> _What you should do_
Go through the following data and transcribe exactly the stretch of lines from the one holding "GRB220511571 & 2" to the one holding "GRB201214672 & 2", both included.

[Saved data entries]
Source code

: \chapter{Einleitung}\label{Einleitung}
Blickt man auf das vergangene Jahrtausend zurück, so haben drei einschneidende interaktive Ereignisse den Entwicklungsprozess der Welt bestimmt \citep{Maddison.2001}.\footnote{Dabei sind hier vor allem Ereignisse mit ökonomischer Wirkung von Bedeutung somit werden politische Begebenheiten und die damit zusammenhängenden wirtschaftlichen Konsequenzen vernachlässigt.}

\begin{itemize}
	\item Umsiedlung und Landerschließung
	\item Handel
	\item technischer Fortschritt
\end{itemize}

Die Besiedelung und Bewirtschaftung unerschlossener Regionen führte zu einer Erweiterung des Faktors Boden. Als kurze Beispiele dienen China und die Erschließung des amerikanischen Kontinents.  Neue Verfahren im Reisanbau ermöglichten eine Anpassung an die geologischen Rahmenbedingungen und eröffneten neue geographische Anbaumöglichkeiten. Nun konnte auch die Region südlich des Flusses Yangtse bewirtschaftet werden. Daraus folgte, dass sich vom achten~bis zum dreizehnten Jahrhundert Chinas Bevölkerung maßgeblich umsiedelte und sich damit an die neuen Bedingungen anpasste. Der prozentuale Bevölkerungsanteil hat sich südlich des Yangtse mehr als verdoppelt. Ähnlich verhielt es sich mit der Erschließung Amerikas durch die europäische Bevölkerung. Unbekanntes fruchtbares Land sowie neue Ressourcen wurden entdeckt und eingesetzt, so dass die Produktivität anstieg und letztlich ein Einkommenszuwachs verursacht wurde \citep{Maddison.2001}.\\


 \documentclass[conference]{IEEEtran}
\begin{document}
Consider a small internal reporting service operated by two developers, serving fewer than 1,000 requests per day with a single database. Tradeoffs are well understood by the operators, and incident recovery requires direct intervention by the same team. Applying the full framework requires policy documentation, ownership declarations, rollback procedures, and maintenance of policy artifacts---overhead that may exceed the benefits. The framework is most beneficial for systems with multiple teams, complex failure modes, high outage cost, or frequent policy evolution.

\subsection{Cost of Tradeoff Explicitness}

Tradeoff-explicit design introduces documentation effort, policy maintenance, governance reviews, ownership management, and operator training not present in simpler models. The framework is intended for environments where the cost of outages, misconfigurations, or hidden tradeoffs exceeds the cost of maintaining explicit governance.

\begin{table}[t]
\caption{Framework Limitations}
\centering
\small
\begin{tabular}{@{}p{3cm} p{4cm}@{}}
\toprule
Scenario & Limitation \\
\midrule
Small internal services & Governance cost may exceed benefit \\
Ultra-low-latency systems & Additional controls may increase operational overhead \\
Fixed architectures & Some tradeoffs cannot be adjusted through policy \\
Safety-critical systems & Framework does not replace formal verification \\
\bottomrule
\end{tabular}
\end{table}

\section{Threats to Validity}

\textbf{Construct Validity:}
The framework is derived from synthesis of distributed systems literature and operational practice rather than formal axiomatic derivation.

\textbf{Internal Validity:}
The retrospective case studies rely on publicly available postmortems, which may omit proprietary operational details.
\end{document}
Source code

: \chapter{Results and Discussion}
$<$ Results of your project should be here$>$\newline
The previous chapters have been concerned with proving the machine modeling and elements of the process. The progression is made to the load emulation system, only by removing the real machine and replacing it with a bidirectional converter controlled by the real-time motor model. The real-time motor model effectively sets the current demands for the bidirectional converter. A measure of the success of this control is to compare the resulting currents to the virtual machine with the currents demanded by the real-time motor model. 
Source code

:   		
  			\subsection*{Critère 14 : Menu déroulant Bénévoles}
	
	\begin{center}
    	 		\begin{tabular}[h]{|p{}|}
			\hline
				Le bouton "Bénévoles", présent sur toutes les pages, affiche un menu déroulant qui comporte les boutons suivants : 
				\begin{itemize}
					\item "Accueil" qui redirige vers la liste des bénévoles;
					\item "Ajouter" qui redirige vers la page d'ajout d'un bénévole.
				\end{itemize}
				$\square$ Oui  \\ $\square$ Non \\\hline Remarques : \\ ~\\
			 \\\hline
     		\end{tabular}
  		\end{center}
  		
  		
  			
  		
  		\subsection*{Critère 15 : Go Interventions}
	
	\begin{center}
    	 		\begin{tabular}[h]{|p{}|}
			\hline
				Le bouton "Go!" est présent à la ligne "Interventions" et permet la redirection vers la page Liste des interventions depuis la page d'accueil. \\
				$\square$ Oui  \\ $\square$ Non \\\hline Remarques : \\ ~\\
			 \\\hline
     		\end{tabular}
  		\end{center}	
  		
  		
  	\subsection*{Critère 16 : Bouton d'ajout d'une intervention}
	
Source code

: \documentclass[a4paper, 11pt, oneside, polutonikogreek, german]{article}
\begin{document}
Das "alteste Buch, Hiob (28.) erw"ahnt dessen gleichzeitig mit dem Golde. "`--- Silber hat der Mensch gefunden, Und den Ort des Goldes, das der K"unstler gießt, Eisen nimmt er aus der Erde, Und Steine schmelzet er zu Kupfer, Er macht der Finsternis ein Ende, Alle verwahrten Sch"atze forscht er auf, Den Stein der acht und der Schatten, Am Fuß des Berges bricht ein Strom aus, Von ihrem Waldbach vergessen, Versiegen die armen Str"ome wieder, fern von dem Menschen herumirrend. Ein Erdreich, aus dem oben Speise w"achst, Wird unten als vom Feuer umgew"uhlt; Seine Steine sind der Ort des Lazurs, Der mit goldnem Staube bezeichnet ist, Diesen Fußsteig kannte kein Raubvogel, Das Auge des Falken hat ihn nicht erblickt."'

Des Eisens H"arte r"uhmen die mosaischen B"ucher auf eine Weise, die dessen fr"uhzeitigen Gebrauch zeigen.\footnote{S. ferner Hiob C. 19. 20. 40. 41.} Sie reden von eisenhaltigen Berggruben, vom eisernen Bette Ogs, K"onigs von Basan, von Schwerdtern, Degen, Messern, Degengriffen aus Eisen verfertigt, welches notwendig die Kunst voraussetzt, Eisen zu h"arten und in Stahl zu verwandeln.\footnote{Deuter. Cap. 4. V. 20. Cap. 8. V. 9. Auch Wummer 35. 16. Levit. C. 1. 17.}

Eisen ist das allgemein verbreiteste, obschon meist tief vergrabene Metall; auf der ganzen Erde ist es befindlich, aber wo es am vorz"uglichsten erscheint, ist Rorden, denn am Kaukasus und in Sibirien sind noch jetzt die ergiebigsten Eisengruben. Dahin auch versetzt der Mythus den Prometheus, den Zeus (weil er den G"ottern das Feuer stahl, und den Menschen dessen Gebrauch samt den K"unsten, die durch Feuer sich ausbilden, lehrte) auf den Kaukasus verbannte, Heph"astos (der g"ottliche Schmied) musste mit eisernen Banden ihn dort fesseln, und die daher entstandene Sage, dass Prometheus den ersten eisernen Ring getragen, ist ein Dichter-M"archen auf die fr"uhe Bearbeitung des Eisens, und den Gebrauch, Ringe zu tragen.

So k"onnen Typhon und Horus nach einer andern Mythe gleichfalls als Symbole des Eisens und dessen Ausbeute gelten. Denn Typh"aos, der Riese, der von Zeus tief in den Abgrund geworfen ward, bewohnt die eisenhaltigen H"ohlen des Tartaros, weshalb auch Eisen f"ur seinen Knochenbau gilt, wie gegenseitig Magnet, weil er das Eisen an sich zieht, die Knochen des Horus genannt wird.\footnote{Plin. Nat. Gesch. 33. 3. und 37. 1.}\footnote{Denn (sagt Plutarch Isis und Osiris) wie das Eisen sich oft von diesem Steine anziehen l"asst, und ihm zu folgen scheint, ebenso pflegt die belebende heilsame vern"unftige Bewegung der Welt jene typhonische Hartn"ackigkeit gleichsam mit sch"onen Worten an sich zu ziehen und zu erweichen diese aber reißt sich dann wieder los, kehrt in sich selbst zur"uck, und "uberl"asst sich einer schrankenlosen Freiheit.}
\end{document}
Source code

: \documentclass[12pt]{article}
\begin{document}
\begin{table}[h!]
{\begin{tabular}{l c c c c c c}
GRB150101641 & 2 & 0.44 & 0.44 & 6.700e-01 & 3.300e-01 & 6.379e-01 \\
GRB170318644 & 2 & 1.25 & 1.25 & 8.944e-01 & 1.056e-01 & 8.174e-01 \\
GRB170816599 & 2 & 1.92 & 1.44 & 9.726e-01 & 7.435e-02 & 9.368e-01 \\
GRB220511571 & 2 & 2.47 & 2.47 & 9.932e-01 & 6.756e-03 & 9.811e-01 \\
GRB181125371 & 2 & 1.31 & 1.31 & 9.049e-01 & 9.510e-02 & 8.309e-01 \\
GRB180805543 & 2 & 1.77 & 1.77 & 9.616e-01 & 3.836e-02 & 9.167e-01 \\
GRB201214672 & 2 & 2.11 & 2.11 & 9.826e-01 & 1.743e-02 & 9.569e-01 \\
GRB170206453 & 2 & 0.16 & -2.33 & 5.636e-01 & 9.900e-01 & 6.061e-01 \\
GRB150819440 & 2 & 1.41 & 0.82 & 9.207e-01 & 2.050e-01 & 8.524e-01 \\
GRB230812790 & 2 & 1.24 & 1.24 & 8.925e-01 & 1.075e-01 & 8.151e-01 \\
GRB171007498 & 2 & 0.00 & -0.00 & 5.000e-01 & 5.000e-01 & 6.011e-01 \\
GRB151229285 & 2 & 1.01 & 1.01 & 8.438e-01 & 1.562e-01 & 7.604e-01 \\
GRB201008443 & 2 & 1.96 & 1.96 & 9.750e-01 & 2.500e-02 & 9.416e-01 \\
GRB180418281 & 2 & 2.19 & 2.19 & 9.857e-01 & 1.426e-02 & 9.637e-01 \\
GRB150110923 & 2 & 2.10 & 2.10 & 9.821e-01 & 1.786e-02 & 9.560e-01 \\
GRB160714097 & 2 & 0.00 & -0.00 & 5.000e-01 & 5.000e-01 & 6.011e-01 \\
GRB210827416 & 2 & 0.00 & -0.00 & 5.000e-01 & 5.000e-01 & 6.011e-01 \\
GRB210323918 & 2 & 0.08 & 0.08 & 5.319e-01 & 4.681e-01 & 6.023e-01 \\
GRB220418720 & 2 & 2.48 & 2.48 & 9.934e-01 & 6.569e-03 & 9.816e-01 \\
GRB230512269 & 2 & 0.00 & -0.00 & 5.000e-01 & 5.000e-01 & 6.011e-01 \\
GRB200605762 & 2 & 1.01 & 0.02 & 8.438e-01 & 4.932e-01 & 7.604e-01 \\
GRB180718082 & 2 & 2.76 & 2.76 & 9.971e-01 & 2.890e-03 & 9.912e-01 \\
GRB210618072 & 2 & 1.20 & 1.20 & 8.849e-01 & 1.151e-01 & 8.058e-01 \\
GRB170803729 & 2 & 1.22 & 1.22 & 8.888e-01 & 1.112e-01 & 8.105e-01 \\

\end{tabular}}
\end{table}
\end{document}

> _Finished exercise_
GRB220511571 & 2 & 2.47 & 2.47 & 9.932e-01 & 6.756e-03 & 9.811e-01 \\
GRB181125371 & 2 & 1.31 & 1.31 & 9.049e-01 & 9.510e-02 & 8.309e-01 \\
GRB180805543 & 2 & 1.77 & 1.77 & 9.616e-01 & 3.836e-02 & 9.167e-01 \\
GRB201214672 & 2 & 2.11 & 2.11 & 9.826e-01 & 1.743e-02 & 9.569e-01 \\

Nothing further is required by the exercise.